Eropa tampaknya tidak akan mundur. Swedia dan Finlandia, yang kini bergabung dengan NATO, memperluas kehadiran aliansi di dekat Rusia. Inggris menaikkan anggaran pertahanan menjadi 2,5% PDB pada 2027, sementara Polandia dan negara Baltik mendesak NATO untuk memperkuat pertahanan. Ancaman nuklir Rusia justru memperkuat solidaritas NATO, dengan Pasal 5 sebagai jaminan bahwa serangan terhadap satu anggota akan dijawab bersama. Mundur berarti melemahkan kredibilitas aliansi.
Namun, solidaritas ini bukan tanpa cela. Jerman, meski meningkatkan militerisasi, cenderung lebih hati-hati dibandingkan Polandia atau Baltik, yang bersikap hawkish. Ketergantungan Eropa pada AS, yang mungkin berkurang di bawah pemerintahan Trump, memaksa UE untuk membangun otonomi pertahanan, sebuah proses yang memakan waktu. Ketidaksepakatan internal ini bisa memperlambat respons NATO, tetapi tidak akan menghentikan komitmen mereka untuk mempertahankan Eropa Timur dari ancaman Rusia.
Di sisi lain, Rusia juga terjebak dalam dilema. Sanksi Barat dan kerugian di Ukraina melemahkan ekonominya, namun ancaman nuklir tetap menjadi kartu truf. Rusia tidak mampu mempertahankan perang global melawan NATO, tetapi kemampuan nuklirnya memastikan bahwa setiap konfrontasi akan memiliki konsekuensi mengerikan. Strategi Moskow tampaknya lebih fokus pada pencegahan, menggunakan retorika keras untuk mencegah Barat mengambil langkah berani seperti mengerahkan pasukan ke Ukraina.
Lalu, apa yang mencegah dunia terjerumus ke dalam perang? Diplomasi, meski rapuh, tetap menjadi penyelamat. Mediasi Trump di Ukraina, meskipun kontroversial, menunjukkan bahwa masih ada ruang untuk negosiasi. NATO dan Rusia, meski saling bermusuhan, memiliki saluran komunikasi untuk mencegah miskalkulasi. Keduanya menyadari bahwa perang nuklir tidak akan menghasilkan pemenang, hanya kehancuran. Namun, kesadaran ini tidak menjamin keamanan, karena sejarah telah menunjukkan bahwa perang sering dimulai dari kesalahan kecil.

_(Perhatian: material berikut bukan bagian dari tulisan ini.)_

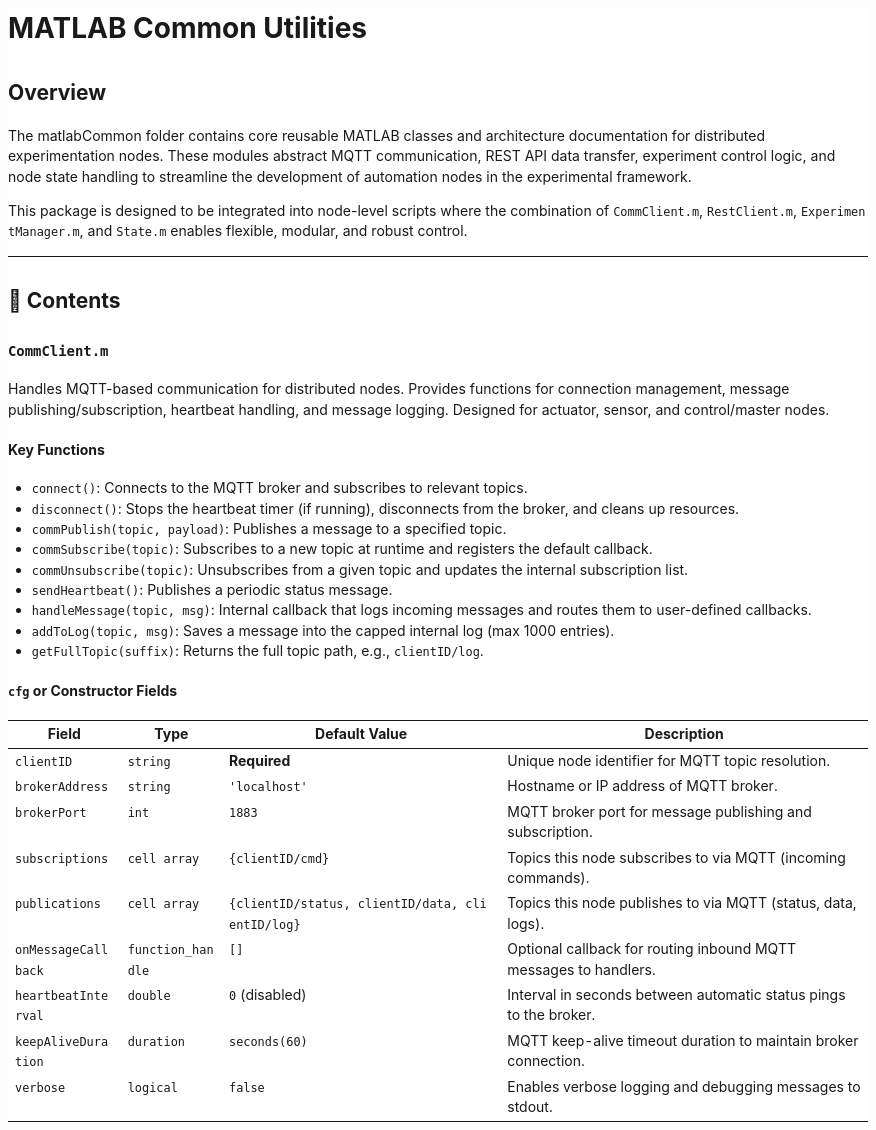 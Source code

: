 # MATLAB Common Utilities

## Overview

The matlabCommon folder contains core reusable MATLAB classes and architecture documentation for distributed experimentation nodes. These modules abstract MQTT communication, REST API data transfer, experiment control logic, and node state handling to streamline the development of automation nodes in the experimental framework.

This package is designed to be integrated into node-level scripts where the combination of `CommClient.m`, `RestClient.m`, `ExperimentManager.m`, and `State.m` enables flexible, modular, and robust control.

---

## 📁 Contents

### `CommClient.m`
Handles MQTT-based communication for distributed nodes. Provides functions for connection management, message publishing/subscription, heartbeat handling, and message logging. Designed for actuator, sensor, and control/master nodes.

#### Key Functions
- `connect()`: Connects to the MQTT broker and subscribes to relevant topics.
- `disconnect()`: Stops the heartbeat timer (if running), disconnects from the broker, and cleans up resources.
- `commPublish(topic, payload)`: Publishes a message to a specified topic.
- `commSubscribe(topic)`: Subscribes to a new topic at runtime and registers the default callback.
- `commUnsubscribe(topic)`: Unsubscribes from a given topic and updates the internal subscription list.
- `sendHeartbeat()`: Publishes a periodic status message.
- `handleMessage(topic, msg)`: Internal callback that logs incoming messages and routes them to user-defined callbacks.
- `addToLog(topic, msg)`: Saves a message into the capped internal log (max 1000 entries).
- `getFullTopic(suffix)`: Returns the full topic path, e.g., `clientID/log`.

#### `cfg` or Constructor Fields
| Field                  | Type              | Default Value                                    | Description                                                       |
| ---------------------- | ----------------- | ------------------------------------------------ | ----------------------------------------------------------------- |
| `clientID`             | `string`          | **Required**                                     | Unique node identifier for MQTT topic resolution.                 |
| `brokerAddress`        | `string`          | `'localhost'`                                    | Hostname or IP address of MQTT broker.                            |
| `brokerPort`           | `int`             | `1883`                                           | MQTT broker port for message publishing and subscription.         |
| `subscriptions`        | `cell array`      | `{clientID/cmd}`                                 | Topics this node subscribes to via MQTT (incoming commands).      |
| `publications`         | `cell array`      | `{clientID/status, clientID/data, clientID/log}` | Topics this node publishes to via MQTT (status, data, logs).      |
| `onMessageCallback`    | `function_handle` | `[]`                                             | Optional callback for routing inbound MQTT messages to handlers.  |
| `heartbeatInterval`    | `double`          | `0` (disabled)                                   | Interval in seconds between automatic status pings to the broker. |
| `keepAliveDuration`    | `duration`        | `seconds(60)`                                    | MQTT keep-alive timeout duration to maintain broker connection.   |
| `verbose`              | `logical`         | `false`                                          | Enables verbose logging and debugging messages to stdout.         |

Perang Dunia III mungkin belum di depan pintu, tetapi bayangannya mengintai di cakrawala. Ketegangan antara Rusia dan NATO, yang diperparah oleh konflik Ukraina dan militerisasi Eropa, menciptakan dunia yang berjalan di atas tali tipis. Setiap langkah—baik penempatan pasukan NATO, serangan Ukraina, atau respons Rusia—membawa risiko eskalasi. Dunia harus belajar dari pelajaran Perang Dingin: hanya melalui dialog, kewaspadaan, dan pengendalian diri, ancaman ini dapat dicegah.
Masa depan tergantung pada keputusan para pemimpin. Apakah mereka akan memilih jalan diplomasi atau terjebak dalam spiral konfrontasi? Shoigu menyebut pasukan Barat sebagai “penjajah,” sementara NATO melihat diri mereka sebagai pembela kebebasan. Di antara retorika dan senjata, nasib dunia dipertaruhkan. Perang Dunia III bukanlah keniscayaan, tetapi tanpa langkah bijak, cakrawala kelabu itu bisa menjadi kenyataan yang menakutkan, mengubah dunia menjadi puing-puing.